Requirement:
Print each record exactly as it appears, but drop the images.
··· Working data ···
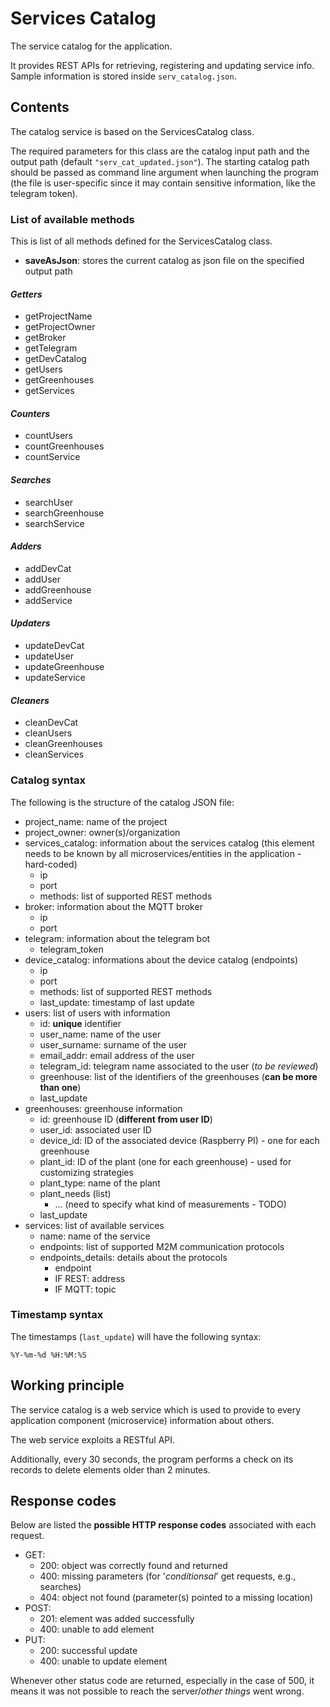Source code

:# Services Catalog

The service catalog for the application.

It provides REST APIs for retrieving, registering and updating service info.
Sample information is stored inside `serv_catalog.json`.

## Contents

The catalog service is based on the ServicesCatalog class.

The required parameters for this class are the catalog input path and the output path (default `"serv_cat_updated.json"`). The starting catalog path should be passed as command line argument when launching the program (the file is user-specific since it may contain sensitive information, like the telegram token).

### List of available methods

This is  list of all methods defined for the ServicesCatalog class.

* **saveAsJson**: stores the current catalog as json file on the specified output path

#### ***Getters***

* getProjectName
* getProjectOwner
* getBroker
* getTelegram
* getDevCatalog
* getUsers
* getGreenhouses
* getServices

#### ***Counters***

* countUsers
* countGreenhouses
* countService

#### ***Searches***

* searchUser
* searchGreenhouse
* searchService

#### ***Adders***

* addDevCat
* addUser
* addGreenhouse
* addService

#### ***Updaters***

* updateDevCat
* updateUser
* updateGreenhouse
* updateService

#### ***Cleaners***

* cleanDevCat
* cleanUsers
* cleanGreenhouses
* cleanServices

### **Catalog syntax**

The following is the structure of the catalog JSON file:

* project_name: name of the project
* project_owner: owner(s)/organization
* services_catalog: information about the services catalog (this element needs to be known by all microservices/entities in the application - hard-coded)
  * ip
  * port
  * methods: list of supported REST methods
* broker: information about the MQTT broker
  * ip
  * port
* telegram: information about the telegram bot
  * telegram_token
* device_catalog: informations about the device catalog (endpoints)
  * ip
  * port
  * methods: list of supported REST methods
  * last_update: timestamp of last update
* users: list of users with information
  * id: **unique** identifier
  * user_name: name of the user
  * user_surname: surname of the user
  * email_addr: email address of the user
  * telegram_id: telegram name associated to the user (*to be reviewed*)
  * greenhouse: list of the identifiers of the greenhouses (**can be more than one**)
  * last_update
* greenhouses: greenhouse information
  * id: greenhouse ID (**different from user ID**)
  * user_id: associated user ID
  * device_id: ID of the associated device (Raspberry PI) - one for each greenhouse
  * plant_id: ID of the plant (one for each greenhouse) - used for customizing strategies
  * plant_type: name of the plant
  * plant_needs (list)
    * ... (need to specify what kind of measurements - TODO)
  * last_update
* services: list of available services
  * name: name of the service
  * endpoints: list of supported M2M communication protocols
  * endpoints_details: details about the protocols
    * endpoint
    * IF REST: address
    * IF MQTT: topic

### **Timestamp syntax**

The timestamps  (`last_update`) will have the following syntax:

    %Y-%m-%d %H:%M:%S

## Working principle

The service catalog is a web service which is used to provide to every application component (microservice) information about others.

The web service exploits a RESTful API.

Additionally, every 30 seconds, the program performs a check on its records to delete elements older than 2 minutes.

## Response codes

Below are listed the **possible HTTP response codes** associated with each request.

* GET:
  * 200: object was correctly found and returned
  * 400: missing parameters (for '*conditionsal*' get requests, e.g., searches)
  * 404: object not found (parameter(s) pointed to a missing location)
* POST:
  * 201: element was added successfully
  * 400: unable to add element
* PUT:
  * 200: successful update
  * 400: unable to update element

Whenever other status code are returned, especially in the case of 500, it means it was not possible to reach the server/*other things* went wrong.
···
Solution to this problem:
Source code

:# Services Catalog

The service catalog for the application.

It provides REST APIs for retrieving, registering and updating service info.
Sample information is stored inside `serv_catalog.json`.

## Contents

The catalog service is based on the ServicesCatalog class.

The required parameters for this class are the catalog input path and the output path (default `"serv_cat_updated.json"`). The starting catalog path should be passed as command line argument when launching the program (the file is user-specific since it may contain sensitive information, like the telegram token).

### List of available methods

This is  list of all methods defined for the ServicesCatalog class.

* **saveAsJson**: stores the current catalog as json file on the specified output path

#### ***Getters***

* getProjectName
* getProjectOwner
* getBroker
* getTelegram
* getDevCatalog
* getUsers
* getGreenhouses
* getServices

#### ***Counters***

* countUsers
* countGreenhouses
* countService

#### ***Searches***

* searchUser
* searchGreenhouse
* searchService

#### ***Adders***

* addDevCat
* addUser
* addGreenhouse
* addService

#### ***Updaters***

* updateDevCat
* updateUser
* updateGreenhouse
* updateService

#### ***Cleaners***

* cleanDevCat
* cleanUsers
* cleanGreenhouses
* cleanServices

### **Catalog syntax**

The following is the structure of the catalog JSON file:

* project_name: name of the project
* project_owner: owner(s)/organization
* services_catalog: information about the services catalog (this element needs to be known by all microservices/entities in the application - hard-coded)
  * ip
  * port
  * methods: list of supported REST methods
* broker: information about the MQTT broker
  * ip
  * port
* telegram: information about the telegram bot
  * telegram_token
* device_catalog: informations about the device catalog (endpoints)
  * ip
  * port
  * methods: list of supported REST methods
  * last_update: timestamp of last update
* users: list of users with information
  * id: **unique** identifier
  * user_name: name of the user
  * user_surname: surname of the user
  * email_addr: email address of the user
  * telegram_id: telegram name associated to the user (*to be reviewed*)
  * greenhouse: list of the identifiers of the greenhouses (**can be more than one**)
  * last_update
* greenhouses: greenhouse information
  * id: greenhouse ID (**different from user ID**)
  * user_id: associated user ID
  * device_id: ID of the associated device (Raspberry PI) - one for each greenhouse
  * plant_id: ID of the plant (one for each greenhouse) - used for customizing strategies
  * plant_type: name of the plant
  * plant_needs (list)
    * ... (need to specify what kind of measurements - TODO)
  * last_update
* services: list of available services
  * name: name of the service
  * endpoints: list of supported M2M communication protocols
  * endpoints_details: details about the protocols
    * endpoint
    * IF REST: address
    * IF MQTT: topic

### **Timestamp syntax**

The timestamps  (`last_update`) will have the following syntax:

    %Y-%m-%d %H:%M:%S

## Working principle

The service catalog is a web service which is used to provide to every application component (microservice) information about others.

The web service exploits a RESTful API.

Additionally, every 30 seconds, the program performs a check on its records to delete elements older than 2 minutes.

## Response codes

Below are listed the **possible HTTP response codes** associated with each request.

* GET:
  * 200: object was correctly found and returned
  * 400: missing parameters (for '*conditionsal*' get requests, e.g., searches)
  * 404: object not found (parameter(s) pointed to a missing location)
* POST:
  * 201: element was added successfully
  * 400: unable to add element
* PUT:
  * 200: successful update
  * 400: unable to update element

Whenever other status code are returned, especially in the case of 500, it means it was not possible to reach the server/*other things* went wrong.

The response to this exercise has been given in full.